In your answer, reproduce exactly the lines from the beginning of the listing below through the one containing "#### [祝君安：长相思‧", and only those lines.

= Listed entries =
• • • •
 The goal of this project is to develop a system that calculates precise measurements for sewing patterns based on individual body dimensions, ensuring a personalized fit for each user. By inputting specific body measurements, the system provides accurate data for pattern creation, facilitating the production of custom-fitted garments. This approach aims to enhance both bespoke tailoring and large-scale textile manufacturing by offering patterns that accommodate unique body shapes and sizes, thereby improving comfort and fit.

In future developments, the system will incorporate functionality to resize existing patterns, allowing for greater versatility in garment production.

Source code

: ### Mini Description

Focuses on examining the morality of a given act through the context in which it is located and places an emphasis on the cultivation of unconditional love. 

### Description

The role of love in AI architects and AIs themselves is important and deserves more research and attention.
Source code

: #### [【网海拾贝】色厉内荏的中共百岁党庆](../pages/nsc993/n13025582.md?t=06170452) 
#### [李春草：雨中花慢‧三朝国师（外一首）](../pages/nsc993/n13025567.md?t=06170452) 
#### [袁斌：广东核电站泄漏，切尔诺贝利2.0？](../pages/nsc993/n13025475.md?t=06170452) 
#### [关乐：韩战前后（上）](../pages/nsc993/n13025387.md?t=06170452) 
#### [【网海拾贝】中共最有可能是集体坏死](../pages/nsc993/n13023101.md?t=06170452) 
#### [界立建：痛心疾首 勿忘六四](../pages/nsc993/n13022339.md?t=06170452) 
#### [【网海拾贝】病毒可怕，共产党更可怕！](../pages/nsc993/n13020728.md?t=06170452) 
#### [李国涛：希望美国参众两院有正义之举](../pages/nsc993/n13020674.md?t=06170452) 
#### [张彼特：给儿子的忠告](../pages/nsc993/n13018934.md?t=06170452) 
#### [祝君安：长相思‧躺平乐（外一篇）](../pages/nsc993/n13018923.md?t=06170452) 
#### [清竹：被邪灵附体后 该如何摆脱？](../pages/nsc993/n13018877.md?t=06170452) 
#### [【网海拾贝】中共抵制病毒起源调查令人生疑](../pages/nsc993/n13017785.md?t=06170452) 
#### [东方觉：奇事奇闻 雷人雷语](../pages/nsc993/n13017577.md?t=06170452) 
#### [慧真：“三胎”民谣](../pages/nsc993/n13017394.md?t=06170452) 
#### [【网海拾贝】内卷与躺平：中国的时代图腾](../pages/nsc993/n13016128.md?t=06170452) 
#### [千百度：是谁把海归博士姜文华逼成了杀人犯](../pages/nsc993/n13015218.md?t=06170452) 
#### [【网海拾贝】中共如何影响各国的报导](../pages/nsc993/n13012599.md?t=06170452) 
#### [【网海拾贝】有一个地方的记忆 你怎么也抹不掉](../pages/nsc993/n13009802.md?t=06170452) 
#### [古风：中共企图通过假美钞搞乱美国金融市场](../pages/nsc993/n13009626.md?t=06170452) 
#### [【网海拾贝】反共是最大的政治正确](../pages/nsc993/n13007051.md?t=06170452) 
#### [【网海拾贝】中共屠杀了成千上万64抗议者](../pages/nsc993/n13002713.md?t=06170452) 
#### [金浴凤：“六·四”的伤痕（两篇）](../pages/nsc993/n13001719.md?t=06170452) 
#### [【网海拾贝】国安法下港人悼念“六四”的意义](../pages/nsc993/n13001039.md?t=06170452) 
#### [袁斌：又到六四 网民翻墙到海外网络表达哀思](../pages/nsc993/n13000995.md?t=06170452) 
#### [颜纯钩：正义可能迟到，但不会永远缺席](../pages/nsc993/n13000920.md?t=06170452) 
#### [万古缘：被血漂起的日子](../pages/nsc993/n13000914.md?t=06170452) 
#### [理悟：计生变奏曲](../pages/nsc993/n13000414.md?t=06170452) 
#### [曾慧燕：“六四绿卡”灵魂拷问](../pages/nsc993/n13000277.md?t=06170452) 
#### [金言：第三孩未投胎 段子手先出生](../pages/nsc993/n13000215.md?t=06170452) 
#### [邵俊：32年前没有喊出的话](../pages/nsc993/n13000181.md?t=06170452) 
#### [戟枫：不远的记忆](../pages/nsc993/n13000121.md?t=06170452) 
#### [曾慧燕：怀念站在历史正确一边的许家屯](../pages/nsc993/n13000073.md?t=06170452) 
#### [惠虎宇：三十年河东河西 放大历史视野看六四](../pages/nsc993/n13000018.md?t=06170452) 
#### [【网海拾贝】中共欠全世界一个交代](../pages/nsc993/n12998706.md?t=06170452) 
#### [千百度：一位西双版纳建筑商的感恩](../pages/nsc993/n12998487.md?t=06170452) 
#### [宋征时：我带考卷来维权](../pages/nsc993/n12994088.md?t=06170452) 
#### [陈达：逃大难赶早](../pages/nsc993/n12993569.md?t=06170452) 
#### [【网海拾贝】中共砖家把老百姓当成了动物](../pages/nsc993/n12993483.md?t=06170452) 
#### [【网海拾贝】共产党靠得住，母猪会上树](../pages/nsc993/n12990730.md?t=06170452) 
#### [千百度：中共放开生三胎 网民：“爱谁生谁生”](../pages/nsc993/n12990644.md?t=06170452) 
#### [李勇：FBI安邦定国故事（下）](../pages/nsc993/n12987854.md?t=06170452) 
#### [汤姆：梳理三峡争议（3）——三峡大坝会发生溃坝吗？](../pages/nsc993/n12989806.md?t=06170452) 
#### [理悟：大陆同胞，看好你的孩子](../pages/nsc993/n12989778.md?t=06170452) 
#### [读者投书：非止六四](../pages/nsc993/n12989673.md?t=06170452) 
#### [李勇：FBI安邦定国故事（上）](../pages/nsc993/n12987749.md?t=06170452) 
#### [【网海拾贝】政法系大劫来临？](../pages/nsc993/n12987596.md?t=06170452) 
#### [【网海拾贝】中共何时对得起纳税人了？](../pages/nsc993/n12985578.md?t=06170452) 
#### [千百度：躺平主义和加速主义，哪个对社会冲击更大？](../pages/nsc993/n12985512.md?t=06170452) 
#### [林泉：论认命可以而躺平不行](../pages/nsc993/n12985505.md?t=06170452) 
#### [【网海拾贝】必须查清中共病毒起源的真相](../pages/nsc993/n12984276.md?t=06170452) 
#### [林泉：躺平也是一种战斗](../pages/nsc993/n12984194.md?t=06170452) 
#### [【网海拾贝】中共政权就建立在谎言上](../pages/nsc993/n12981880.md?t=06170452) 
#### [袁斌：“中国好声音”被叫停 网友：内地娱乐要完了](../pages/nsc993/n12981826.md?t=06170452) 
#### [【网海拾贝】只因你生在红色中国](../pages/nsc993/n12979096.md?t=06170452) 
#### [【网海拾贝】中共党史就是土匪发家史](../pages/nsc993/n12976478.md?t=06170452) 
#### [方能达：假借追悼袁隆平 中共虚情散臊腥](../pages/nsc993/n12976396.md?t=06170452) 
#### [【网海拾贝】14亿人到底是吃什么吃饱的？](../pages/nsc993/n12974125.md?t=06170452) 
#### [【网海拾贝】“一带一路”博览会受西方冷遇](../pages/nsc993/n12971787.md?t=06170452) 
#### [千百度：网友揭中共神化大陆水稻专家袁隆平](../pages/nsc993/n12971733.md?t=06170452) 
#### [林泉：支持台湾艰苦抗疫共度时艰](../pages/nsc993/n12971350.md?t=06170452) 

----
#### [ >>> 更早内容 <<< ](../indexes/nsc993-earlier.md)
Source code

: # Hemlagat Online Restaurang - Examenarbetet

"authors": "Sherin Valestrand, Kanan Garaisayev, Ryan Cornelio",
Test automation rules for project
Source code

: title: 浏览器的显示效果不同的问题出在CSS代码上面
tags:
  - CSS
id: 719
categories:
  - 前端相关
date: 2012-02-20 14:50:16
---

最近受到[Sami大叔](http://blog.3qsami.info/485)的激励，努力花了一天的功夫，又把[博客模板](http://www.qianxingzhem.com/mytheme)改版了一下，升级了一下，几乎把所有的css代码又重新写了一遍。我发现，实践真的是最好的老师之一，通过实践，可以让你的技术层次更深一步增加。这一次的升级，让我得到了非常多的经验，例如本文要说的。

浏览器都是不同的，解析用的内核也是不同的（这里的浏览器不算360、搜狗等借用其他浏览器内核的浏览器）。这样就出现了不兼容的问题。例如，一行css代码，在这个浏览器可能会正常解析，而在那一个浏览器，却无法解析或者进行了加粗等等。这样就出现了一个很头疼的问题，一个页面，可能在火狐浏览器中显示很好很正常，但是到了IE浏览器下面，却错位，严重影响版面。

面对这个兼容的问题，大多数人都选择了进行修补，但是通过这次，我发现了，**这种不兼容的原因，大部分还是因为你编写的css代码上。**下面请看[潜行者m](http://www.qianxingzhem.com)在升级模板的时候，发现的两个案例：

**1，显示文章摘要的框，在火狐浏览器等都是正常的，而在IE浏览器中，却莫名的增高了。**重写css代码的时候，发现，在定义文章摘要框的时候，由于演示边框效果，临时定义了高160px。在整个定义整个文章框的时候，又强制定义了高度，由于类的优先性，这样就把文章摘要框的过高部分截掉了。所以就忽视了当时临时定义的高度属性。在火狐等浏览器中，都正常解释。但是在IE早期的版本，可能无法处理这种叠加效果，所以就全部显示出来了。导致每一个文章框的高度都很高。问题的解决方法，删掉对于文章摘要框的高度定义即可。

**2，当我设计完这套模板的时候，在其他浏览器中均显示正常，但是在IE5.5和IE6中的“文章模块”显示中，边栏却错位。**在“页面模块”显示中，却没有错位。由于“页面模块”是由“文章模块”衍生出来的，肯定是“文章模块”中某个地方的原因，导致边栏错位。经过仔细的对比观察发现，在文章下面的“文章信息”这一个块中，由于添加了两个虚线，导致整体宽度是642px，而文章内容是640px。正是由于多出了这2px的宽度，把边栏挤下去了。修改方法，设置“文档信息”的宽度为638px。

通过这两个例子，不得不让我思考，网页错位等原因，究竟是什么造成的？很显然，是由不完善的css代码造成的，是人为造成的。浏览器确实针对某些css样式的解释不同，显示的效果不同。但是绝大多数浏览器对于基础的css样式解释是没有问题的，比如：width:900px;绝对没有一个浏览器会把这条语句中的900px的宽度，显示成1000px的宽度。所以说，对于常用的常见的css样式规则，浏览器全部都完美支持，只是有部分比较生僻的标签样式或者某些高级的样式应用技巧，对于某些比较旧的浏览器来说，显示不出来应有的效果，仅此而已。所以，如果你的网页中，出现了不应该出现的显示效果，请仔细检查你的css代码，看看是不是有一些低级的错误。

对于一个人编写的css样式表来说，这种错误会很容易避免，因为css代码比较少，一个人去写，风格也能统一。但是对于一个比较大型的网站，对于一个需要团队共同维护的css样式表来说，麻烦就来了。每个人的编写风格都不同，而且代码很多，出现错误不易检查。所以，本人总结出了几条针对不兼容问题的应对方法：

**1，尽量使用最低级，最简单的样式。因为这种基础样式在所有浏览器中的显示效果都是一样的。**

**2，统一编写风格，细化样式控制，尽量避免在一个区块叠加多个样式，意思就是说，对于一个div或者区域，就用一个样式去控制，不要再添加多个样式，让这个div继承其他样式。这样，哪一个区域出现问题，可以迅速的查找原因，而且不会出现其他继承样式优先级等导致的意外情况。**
• • • •
= Task output =
 The goal of this project is to develop a system that calculates precise measurements for sewing patterns based on individual body dimensions, ensuring a personalized fit for each user. By inputting specific body measurements, the system provides accurate data for pattern creation, facilitating the production of custom-fitted garments. This approach aims to enhance both bespoke tailoring and large-scale textile manufacturing by offering patterns that accommodate unique body shapes and sizes, thereby improving comfort and fit.

In future developments, the system will incorporate functionality to resize existing patterns, allowing for greater versatility in garment production.

Source code

: ### Mini Description

Focuses on examining the morality of a given act through the context in which it is located and places an emphasis on the cultivation of unconditional love. 

### Description

The role of love in AI architects and AIs themselves is important and deserves more research and attention.
Source code

: #### [【网海拾贝】色厉内荏的中共百岁党庆](../pages/nsc993/n13025582.md?t=06170452) 
#### [李春草：雨中花慢‧三朝国师（外一首）](../pages/nsc993/n13025567.md?t=06170452) 
#### [袁斌：广东核电站泄漏，切尔诺贝利2.0？](../pages/nsc993/n13025475.md?t=06170452) 
#### [关乐：韩战前后（上）](../pages/nsc993/n13025387.md?t=06170452) 
#### [【网海拾贝】中共最有可能是集体坏死](../pages/nsc993/n13023101.md?t=06170452) 
#### [界立建：痛心疾首 勿忘六四](../pages/nsc993/n13022339.md?t=06170452) 
#### [【网海拾贝】病毒可怕，共产党更可怕！](../pages/nsc993/n13020728.md?t=06170452) 
#### [李国涛：希望美国参众两院有正义之举](../pages/nsc993/n13020674.md?t=06170452) 
#### [张彼特：给儿子的忠告](../pages/nsc993/n13018934.md?t=06170452) 
#### [祝君安：长相思‧躺平乐（外一篇）](../pages/nsc993/n13018923.md?t=06170452) 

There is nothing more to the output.